Work order. Below are the entries. Transcribe exactly the lines from the one with "18/2025 de 10 de fevereiro de 2025" through the one with "Número 28, Suplemento", ends included, and leave out all others.
····················
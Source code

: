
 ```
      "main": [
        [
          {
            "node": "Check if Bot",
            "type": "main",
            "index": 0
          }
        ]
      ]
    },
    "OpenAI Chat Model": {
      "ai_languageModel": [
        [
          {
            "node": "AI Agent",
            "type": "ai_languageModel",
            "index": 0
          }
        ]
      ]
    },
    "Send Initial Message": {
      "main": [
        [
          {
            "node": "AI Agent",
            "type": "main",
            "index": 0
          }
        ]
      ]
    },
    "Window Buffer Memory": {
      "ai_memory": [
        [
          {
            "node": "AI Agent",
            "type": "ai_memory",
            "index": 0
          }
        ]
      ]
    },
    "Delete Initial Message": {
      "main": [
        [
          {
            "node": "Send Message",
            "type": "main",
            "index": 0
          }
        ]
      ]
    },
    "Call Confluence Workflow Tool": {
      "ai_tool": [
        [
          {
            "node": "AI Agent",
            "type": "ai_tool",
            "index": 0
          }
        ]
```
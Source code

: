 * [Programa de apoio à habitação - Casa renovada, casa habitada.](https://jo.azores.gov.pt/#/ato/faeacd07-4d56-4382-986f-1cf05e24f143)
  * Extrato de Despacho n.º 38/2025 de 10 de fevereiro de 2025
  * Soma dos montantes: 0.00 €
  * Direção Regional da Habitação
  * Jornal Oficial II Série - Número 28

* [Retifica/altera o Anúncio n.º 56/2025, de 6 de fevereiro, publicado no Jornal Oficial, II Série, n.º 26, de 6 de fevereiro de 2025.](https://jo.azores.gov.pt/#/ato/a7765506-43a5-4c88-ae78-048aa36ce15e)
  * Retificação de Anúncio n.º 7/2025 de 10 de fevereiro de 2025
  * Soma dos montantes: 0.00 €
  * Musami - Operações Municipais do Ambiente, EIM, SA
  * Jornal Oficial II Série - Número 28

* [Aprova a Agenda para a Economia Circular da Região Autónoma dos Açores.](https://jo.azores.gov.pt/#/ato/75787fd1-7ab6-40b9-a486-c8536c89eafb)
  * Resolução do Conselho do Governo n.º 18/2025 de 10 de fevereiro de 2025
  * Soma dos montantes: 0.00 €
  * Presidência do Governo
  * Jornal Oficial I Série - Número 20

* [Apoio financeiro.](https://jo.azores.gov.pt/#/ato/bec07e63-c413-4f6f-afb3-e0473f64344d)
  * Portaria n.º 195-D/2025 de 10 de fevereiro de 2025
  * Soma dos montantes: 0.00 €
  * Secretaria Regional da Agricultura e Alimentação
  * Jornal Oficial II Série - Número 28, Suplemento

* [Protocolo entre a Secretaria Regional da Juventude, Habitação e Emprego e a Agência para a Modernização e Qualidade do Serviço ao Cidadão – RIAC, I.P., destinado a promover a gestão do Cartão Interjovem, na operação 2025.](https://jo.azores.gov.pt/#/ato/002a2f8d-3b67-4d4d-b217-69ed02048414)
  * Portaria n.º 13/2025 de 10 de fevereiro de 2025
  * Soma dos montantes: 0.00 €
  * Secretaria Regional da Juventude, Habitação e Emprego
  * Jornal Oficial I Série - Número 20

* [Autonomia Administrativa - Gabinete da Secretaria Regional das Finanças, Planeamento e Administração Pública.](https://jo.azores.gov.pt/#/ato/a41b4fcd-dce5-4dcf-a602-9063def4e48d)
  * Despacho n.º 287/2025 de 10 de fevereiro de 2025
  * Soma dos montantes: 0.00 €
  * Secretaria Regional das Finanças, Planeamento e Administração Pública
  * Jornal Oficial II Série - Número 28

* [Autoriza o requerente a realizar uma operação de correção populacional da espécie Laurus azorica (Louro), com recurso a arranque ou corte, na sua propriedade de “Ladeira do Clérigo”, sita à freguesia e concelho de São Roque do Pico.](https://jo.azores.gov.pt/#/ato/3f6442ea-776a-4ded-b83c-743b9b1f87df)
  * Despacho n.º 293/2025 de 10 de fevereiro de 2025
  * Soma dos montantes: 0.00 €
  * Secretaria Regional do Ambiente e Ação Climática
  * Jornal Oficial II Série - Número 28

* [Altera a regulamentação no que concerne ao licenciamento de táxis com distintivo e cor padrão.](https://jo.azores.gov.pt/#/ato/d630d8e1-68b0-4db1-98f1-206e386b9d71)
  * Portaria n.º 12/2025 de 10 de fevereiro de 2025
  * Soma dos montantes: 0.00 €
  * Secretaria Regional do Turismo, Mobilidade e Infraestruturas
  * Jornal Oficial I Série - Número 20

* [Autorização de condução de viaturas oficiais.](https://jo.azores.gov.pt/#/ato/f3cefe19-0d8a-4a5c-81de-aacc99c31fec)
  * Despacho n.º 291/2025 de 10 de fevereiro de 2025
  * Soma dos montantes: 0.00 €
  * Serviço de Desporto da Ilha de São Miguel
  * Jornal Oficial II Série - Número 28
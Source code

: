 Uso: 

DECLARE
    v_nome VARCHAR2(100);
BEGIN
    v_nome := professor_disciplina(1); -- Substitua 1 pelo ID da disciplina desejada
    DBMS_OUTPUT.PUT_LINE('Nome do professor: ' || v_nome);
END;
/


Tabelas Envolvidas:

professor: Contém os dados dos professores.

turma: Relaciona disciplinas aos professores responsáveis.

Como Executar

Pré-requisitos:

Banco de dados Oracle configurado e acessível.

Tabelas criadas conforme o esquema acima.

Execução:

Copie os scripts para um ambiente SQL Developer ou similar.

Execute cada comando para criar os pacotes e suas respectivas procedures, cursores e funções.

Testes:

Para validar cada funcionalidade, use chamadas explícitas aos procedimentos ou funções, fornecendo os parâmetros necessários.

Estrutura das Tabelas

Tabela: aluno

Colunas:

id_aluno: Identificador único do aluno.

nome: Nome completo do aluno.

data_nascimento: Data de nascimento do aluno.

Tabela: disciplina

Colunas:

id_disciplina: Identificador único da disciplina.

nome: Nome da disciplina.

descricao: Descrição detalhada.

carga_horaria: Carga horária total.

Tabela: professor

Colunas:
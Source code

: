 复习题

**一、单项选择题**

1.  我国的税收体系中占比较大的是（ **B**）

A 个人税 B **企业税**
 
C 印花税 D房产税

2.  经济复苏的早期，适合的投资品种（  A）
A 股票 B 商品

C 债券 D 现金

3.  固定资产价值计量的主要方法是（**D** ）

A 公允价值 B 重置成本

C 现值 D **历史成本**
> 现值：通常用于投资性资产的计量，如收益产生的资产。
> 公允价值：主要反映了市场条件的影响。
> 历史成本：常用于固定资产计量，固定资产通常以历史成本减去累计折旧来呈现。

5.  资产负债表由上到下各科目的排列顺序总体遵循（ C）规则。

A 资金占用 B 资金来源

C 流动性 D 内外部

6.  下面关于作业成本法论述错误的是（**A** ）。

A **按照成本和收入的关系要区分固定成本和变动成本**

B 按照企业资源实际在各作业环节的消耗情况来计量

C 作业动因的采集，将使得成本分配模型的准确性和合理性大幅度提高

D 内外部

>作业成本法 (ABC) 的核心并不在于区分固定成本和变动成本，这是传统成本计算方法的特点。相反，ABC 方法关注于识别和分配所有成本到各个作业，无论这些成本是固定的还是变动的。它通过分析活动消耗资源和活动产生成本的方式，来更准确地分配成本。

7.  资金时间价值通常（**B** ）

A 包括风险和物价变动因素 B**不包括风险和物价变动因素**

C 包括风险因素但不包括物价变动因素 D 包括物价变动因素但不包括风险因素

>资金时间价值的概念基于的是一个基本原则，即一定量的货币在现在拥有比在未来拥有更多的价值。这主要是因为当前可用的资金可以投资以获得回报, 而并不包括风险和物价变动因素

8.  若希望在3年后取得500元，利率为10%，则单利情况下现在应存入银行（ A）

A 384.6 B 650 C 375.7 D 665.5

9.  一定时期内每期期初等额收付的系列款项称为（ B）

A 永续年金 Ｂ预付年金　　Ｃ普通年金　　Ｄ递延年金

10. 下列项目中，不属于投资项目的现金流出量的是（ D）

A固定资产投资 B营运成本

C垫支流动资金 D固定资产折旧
····················
Expected output.
  * Resolução do Conselho do Governo n.º 18/2025 de 10 de fevereiro de 2025
  * Soma dos montantes: 0.00 €
  * Presidência do Governo
  * Jornal Oficial I Série - Número 20

* [Apoio financeiro.](https://jo.azores.gov.pt/#/ato/bec07e63-c413-4f6f-afb3-e0473f64344d)
  * Portaria n.º 195-D/2025 de 10 de fevereiro de 2025
  * Soma dos montantes: 0.00 €
  * Secretaria Regional da Agricultura e Alimentação
  * Jornal Oficial II Série - Número 28, Suplemento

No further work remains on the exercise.